About this task:
Every word of the listing must be returned. Retype it exactly.
══ Records shown
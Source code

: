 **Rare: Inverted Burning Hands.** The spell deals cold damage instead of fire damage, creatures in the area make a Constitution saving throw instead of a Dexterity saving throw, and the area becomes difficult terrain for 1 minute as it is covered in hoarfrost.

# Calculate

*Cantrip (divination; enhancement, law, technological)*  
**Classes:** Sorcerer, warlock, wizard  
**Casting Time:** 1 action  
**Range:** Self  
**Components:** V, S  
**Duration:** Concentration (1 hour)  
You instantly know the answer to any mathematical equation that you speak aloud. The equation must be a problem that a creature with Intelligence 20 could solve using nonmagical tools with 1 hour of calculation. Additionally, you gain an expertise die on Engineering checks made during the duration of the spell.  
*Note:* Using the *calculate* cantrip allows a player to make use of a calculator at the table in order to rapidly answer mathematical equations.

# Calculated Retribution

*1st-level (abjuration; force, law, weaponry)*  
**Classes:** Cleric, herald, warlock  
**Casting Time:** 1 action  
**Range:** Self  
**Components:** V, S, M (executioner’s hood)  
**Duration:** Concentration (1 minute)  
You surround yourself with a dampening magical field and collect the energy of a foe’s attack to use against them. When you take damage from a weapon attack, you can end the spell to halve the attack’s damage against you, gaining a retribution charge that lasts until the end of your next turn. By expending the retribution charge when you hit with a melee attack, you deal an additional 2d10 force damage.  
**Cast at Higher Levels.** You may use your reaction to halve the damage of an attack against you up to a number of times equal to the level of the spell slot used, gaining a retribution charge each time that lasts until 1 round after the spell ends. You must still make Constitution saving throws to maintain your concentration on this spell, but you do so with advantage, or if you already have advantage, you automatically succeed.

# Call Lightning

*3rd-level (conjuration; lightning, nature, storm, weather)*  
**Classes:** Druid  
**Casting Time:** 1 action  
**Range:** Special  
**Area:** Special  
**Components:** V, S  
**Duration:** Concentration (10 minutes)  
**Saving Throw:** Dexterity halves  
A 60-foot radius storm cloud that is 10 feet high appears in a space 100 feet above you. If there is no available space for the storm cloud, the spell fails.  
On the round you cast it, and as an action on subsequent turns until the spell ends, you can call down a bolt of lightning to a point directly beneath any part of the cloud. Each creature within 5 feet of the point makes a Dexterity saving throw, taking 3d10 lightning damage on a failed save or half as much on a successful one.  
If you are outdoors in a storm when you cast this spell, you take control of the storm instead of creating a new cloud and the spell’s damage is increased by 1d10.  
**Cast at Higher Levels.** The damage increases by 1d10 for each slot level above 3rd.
════
Completed task:
Source code

: **Rare: Inverted Burning Hands.** The spell deals cold damage instead of fire damage, creatures in the area make a Constitution saving throw instead of a Dexterity saving throw, and the area becomes difficult terrain for 1 minute as it is covered in hoarfrost.

# Calculate

*Cantrip (divination; enhancement, law, technological)*  
**Classes:** Sorcerer, warlock, wizard  
**Casting Time:** 1 action  
**Range:** Self  
**Components:** V, S  
**Duration:** Concentration (1 hour)  
You instantly know the answer to any mathematical equation that you speak aloud. The equation must be a problem that a creature with Intelligence 20 could solve using nonmagical tools with 1 hour of calculation. Additionally, you gain an expertise die on Engineering checks made during the duration of the spell.  
*Note:* Using the *calculate* cantrip allows a player to make use of a calculator at the table in order to rapidly answer mathematical equations.

# Calculated Retribution

*1st-level (abjuration; force, law, weaponry)*  
**Classes:** Cleric, herald, warlock  
**Casting Time:** 1 action  
**Range:** Self  
**Components:** V, S, M (executioner’s hood)  
**Duration:** Concentration (1 minute)  
You surround yourself with a dampening magical field and collect the energy of a foe’s attack to use against them. When you take damage from a weapon attack, you can end the spell to halve the attack’s damage against you, gaining a retribution charge that lasts until the end of your next turn. By expending the retribution charge when you hit with a melee attack, you deal an additional 2d10 force damage.  
**Cast at Higher Levels.** You may use your reaction to halve the damage of an attack against you up to a number of times equal to the level of the spell slot used, gaining a retribution charge each time that lasts until 1 round after the spell ends. You must still make Constitution saving throws to maintain your concentration on this spell, but you do so with advantage, or if you already have advantage, you automatically succeed.

# Call Lightning

*3rd-level (conjuration; lightning, nature, storm, weather)*  
**Classes:** Druid  
**Casting Time:** 1 action  
**Range:** Special  
**Area:** Special  
**Components:** V, S  
**Duration:** Concentration (10 minutes)  
**Saving Throw:** Dexterity halves  
A 60-foot radius storm cloud that is 10 feet high appears in a space 100 feet above you. If there is no available space for the storm cloud, the spell fails.  
On the round you cast it, and as an action on subsequent turns until the spell ends, you can call down a bolt of lightning to a point directly beneath any part of the cloud. Each creature within 5 feet of the point makes a Dexterity saving throw, taking 3d10 lightning damage on a failed save or half as much on a successful one.  
If you are outdoors in a storm when you cast this spell, you take control of the storm instead of creating a new cloud and the spell’s damage is increased by 1d10.  
**Cast at Higher Levels.** The damage increases by 1d10 for each slot level above 3rd.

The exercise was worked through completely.